Tenía que hacer algo con mi calentura y empecé a trabajar como si me pagaran. No una niña con flores, tres niñas cada cuadra y llegando al zócalo cincuenta vestidas de chinas poblanas y montadas a caballo.
Fui al asilo a escoger a la viejita y encontré una que parecía de tarjeta postal, con su pelito recogido, sonrisa de virgen dulce y una historia que, por supuesto, pusimos en la carta. Era la viuda de un soldado viejo y pobre al que habían matado porque se negó a participar en el asesinato de Aquiles Sardán. Estaba orgullosa de su marido y de sí misma y encontró muy digno pedirle al Presidente una máquina de coser a cambio de tanto sacrificio por la patria.

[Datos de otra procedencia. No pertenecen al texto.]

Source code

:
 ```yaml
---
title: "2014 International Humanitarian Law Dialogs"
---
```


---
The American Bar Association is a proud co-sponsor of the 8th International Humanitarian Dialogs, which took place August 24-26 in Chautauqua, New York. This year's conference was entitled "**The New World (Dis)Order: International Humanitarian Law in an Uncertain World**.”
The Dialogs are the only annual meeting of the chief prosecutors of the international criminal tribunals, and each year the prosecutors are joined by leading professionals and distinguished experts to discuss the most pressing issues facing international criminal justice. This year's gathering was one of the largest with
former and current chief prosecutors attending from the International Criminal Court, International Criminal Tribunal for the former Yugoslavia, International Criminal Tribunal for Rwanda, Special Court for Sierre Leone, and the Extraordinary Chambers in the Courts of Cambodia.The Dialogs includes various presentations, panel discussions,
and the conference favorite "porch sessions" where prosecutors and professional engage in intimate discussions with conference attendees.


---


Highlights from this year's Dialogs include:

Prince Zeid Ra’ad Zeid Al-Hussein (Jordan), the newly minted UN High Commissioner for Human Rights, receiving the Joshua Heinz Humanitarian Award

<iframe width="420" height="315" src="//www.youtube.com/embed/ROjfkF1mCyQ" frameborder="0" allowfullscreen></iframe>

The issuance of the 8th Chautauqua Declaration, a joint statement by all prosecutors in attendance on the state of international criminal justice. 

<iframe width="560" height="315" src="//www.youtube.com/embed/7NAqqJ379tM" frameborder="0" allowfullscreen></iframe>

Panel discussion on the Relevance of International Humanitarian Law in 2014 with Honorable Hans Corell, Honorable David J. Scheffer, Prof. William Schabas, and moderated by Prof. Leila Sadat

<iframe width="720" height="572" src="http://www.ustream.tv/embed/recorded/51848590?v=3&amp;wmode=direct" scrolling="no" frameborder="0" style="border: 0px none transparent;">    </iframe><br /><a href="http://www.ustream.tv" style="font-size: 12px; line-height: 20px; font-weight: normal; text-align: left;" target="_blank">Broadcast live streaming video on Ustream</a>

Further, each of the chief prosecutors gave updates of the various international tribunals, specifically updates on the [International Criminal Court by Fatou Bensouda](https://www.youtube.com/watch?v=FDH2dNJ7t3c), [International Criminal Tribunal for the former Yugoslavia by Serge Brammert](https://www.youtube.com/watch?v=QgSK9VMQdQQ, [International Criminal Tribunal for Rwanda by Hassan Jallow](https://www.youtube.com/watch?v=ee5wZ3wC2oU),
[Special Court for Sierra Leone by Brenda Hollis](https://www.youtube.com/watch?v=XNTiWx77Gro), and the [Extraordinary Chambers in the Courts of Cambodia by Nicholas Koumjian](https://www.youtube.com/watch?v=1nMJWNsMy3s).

Puse a trabajar a todas las maestras de primaria. Inventé que sus alumnos hicieran unos plumeros de papel como los que usaban las porristas en Estados Unidos. Sabía que la canción predilecta del Presidente era La Barca de Guaymas, y como es una música sonsa los niños no tuvieron que excitarse demasiado para mover los plumeros y los pies siguiendo sus compases. Todos los floristas del mercado se comprometieron a llenar La Reforma con flores, como si la avenida fuera una iglesia enorme, y en el piso del zócalo harían una alfombra florida con la imagen de una india atendiendo su mano hacia la del Presidente. Cuando el señor dejara de pasar frente a ellos, todos los que estuvieran en la valle de Reforma recogerían sus mantas y sus flores y se irían caminando al zócalo que estaría repleto para cuando él entrara con Andrés en el convertible. Tras su discurso desde el balcón toda esa gente cantaría Qué chula es Puebla y el Himno Nacional. Mandé traer a todas las bandas de los pueblos del estado. Formé una orquesta de 300 músicos que tocarían a cambio del cotón de Santa Ana que se les regaló para que tuvieran algún uniforme.
Para cuando el secretario particular del Presidente llegó a ponerse de acuerdo con Andrés, lo sorprendieron nuestros planes.
Decidí que comiéramos en el jardín. El menú debía ser el mismo que se le ofrecería al Presidente dos semanas después. Pero ese mediodía sólo comimos Andrés, Fernando y yo.
Nos pusimos tan formales que Andrés se sentó a la izquierda de Fernando y me colocó a mi a su derecha en una mesa redonda.
Desde el consomé, Fernando empezó a elogiar mis dotes: mi talento, mi inteligencia, mi gentileza, mi delicadeza, mi interés por el país y la política y para colmo que guisara como las monjas de los conventos poblanos.
– Además, si me lo permite general, su mujer tiene una risa espléndida. Ya no se ríe así la gente mayor -dijo Fernando.
– Qué bueno que le guste, licenciado. Esta es su casa, queremos que esté usted contento -le contestó Andrés.
– Eso queremos -dije yo y puse mi mano en su pierna.
El no la movió ni cambió de gesto.
Andrés empezó a hablar del motín en Jalisco. Lamentó la muerte de un sargento y un soldado, elogió al gobernador que dio la orden de irse sobre los campesinos amotinados.
– Hay cosas que no se pueden permitir -le contestó Fernando.
Yo, que por esas épocas todavía decía lo que pensaba, intervine:
– Pero, ¿no hay otra manera de impedirlas más que echándoles encima el ejército y matando a doce indios? Les cobraron a seis por uno cada muerto. Y ni siquiera se sabe por qué se amotinaron esos indios.